Time for the NCGOP to rewrite the rules again
Digby has a post prepped for later today on Republican sore-loserism in Georgia (based on a Rolling Stone piece). It’s the sort of tactic with which we are well familiar next door in North Carolina. It’s simply this: If Republicans lose under established election rules, change the rules.
Judd Legum spotlights the latest Republican effort in North Carolina to tip the governor’s race in favor of Lt. Gov. Mark “Choking on my own blood” Robinson, the freaky Christian nationalist and conspiracy theorist. He’s trailing in fundraising behind the state’s Attorney General Josh Stein (D).

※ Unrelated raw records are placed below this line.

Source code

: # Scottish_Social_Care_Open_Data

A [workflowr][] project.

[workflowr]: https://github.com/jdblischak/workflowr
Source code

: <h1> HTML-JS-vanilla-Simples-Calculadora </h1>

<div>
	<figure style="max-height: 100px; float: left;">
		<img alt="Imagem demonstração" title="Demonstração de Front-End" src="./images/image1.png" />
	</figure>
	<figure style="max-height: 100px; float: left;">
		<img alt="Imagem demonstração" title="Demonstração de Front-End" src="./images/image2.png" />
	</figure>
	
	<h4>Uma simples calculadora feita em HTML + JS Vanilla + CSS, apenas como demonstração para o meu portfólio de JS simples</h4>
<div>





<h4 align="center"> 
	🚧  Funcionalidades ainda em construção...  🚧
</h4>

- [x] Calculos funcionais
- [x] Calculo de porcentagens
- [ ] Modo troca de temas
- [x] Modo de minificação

“The most recent campaign finance reports show that Stein has raised over $19 million, with $12.7 million cash on hand,” Legum begins. “Robinson, however, has raised less than $11 million and has $4.5 million in cash.”
Time to change the rules:
Republicans in the North Carolina legislature have responded by introducing legislation that would dramatically alter the state’s campaign finance rules in the middle of an election.

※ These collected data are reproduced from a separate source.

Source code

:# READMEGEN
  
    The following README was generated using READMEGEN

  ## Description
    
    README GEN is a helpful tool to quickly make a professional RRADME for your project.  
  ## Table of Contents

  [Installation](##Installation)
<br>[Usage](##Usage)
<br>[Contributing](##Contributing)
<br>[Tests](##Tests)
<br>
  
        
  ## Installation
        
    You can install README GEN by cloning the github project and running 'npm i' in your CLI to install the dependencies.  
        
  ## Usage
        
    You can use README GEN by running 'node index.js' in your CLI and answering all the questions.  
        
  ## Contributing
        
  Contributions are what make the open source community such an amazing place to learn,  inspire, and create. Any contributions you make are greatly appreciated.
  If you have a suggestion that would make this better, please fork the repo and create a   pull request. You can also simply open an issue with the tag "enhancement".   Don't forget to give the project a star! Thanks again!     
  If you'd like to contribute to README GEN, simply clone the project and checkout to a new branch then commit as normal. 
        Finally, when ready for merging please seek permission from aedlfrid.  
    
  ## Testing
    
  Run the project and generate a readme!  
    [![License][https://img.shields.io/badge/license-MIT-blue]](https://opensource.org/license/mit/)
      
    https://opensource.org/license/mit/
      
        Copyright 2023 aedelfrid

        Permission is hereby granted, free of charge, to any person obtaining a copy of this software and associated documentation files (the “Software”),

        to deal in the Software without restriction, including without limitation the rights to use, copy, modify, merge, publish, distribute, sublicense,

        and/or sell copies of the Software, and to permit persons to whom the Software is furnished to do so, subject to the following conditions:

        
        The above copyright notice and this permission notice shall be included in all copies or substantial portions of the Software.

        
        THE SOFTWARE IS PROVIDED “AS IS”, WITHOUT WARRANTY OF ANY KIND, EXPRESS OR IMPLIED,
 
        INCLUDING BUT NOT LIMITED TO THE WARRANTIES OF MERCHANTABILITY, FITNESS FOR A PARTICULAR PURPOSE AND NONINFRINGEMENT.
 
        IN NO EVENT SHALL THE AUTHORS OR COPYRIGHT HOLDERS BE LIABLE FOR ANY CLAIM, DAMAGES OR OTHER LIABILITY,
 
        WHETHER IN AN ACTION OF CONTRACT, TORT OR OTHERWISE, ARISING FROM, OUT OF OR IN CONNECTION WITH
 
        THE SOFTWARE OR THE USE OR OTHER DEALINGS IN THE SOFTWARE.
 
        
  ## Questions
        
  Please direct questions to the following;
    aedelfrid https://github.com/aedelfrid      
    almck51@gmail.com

Under existing North Carolina campaign finance law, corporations and labor unions cannot contribute directly or indirectly to state campaigns or committees. This prevents the main national fundraising vehicles for gubernatorial campaigns — the Democratic Governors Association (DGA) and the Republican Governors Association (RGA) — from donating to North Carolina political committees. These committees, known as 527s, accept unlimited contributions from corporations and individuals.
The changes proposed by North Carolina Republicans would allow the RGA and the DGA (or any other 527) to donate unlimited amounts to any “[s]tate, district, or county executive committee of any political party or an affiliated party committee.” Should these changes become law, the only requirement is that the 527s must create two “accounts”—one accepting corporate money and another accepting individual donations in any amount. The Republican proposal would allow the 527s to donate unlimited amounts to North Carolina committees from the account that accepts individual donations.
Bob Hall, a veteran North Carolina campaign finance expert, explained that the new rules would allow “wealthy individuals with new ways to give tens (or even hundreds) of thousands of dollars to support a North Carolina candidate without their name being identified with the donation.”
Didn’t see that coming, didja?
Anonymity is important to deep-pocketed donors committed to maintaining Republican control but who don’t want their fingerprints on money supporting Mr. “It’s not your body anymore.”
In June 2021, for example, Robinson called LGBTQ people “filth” and said exposure to LGBTQ people and issues in schools was child abuse. In a sermon later that year, Robinson said “straight” couples were “superior” to same-sex couples and compared being gay to “what the cows leave behind.” Robinson has also called LGBTQ people “devil-worshiping child molesters”
On Facebook, Robinson repeatedly minimized the atrocities of Nazi Germany and the Holocaust. “I am so sick of seeing and hearing people STILL talk about Nazis and Hitler and how evil and manipulative they were,” Robinson wrote on Facebook in 2017. He accused unknown forces of “pushing this Nazi boogeyman narrative all these years.”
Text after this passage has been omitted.